Enviada em 28/10/2023

A constituição federal de 1988, documento jurídico mais importante do país, prevê em seu artigo 6º, o direito a assistência aos desamparados como inerente a todo cidadão brasileiro. Conquanto, tal prerrogativa não tem se reverberado com ênfase na prática quando se observa a arquitetura hostil como mecanismo exclusão social, dificultando, deste modo, a universalização desse direito tão importante. Diante dessa perspectiva, faz-se imperiosa a análise dos fatores que favorecem esse quadro.

Em primeiro análise, deve-se ressaltar a ausência de medidas governamentais para combater o problema. Nesse sentido, nota-se a negligência governamental em apoio a pessoas em situação de rua, já que são a parcela da população mais impactada. Essa conjuntura, segundo as ideias do filósofo contratualista John Locke, configura-se como uma violação do “contrato social”, já que o Estado não cumpre sua função de garantir que os cidadãos desfrutem de direitos indispensáveis, como a assistência aos desamparados, o que infelizmente é evidente no país.

Outrossim, é possível observar que a falta de informação também potencializa o revés. Para o escritor Peter Drucke, o saber e a informação são recursos estratégicos para o desenvolvimento de uma sociedade. Entretanto, considerável parcela da população não possui conhecimento sobre a exclusão social através da arquitetura hostil, já que os espaços afetados pelo mesmo, servia como moradia para pessoas em situação de vulnerabilidade. Logo é inadmissível que esse cenário continue a perdurar.
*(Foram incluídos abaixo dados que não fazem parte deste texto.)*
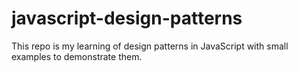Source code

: # javascript-design-patterns

This repo is my learning of design patterns in JavaScript with small examples to demonstrate them.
Depreende-se, portanto, a necessidade de se combater esses obstáculos. Para isso, é imprescindível que ONG’S, por intermédio da mídia e prefeitura, promova lares temporários para a população mais afetada e leis para acabar com a arquitetura hostil. Assim se consolidará uma sociedade mais igualitária, onde o Estado desempenha corretamente o seu “contrato social”, tal como afirma John Locke.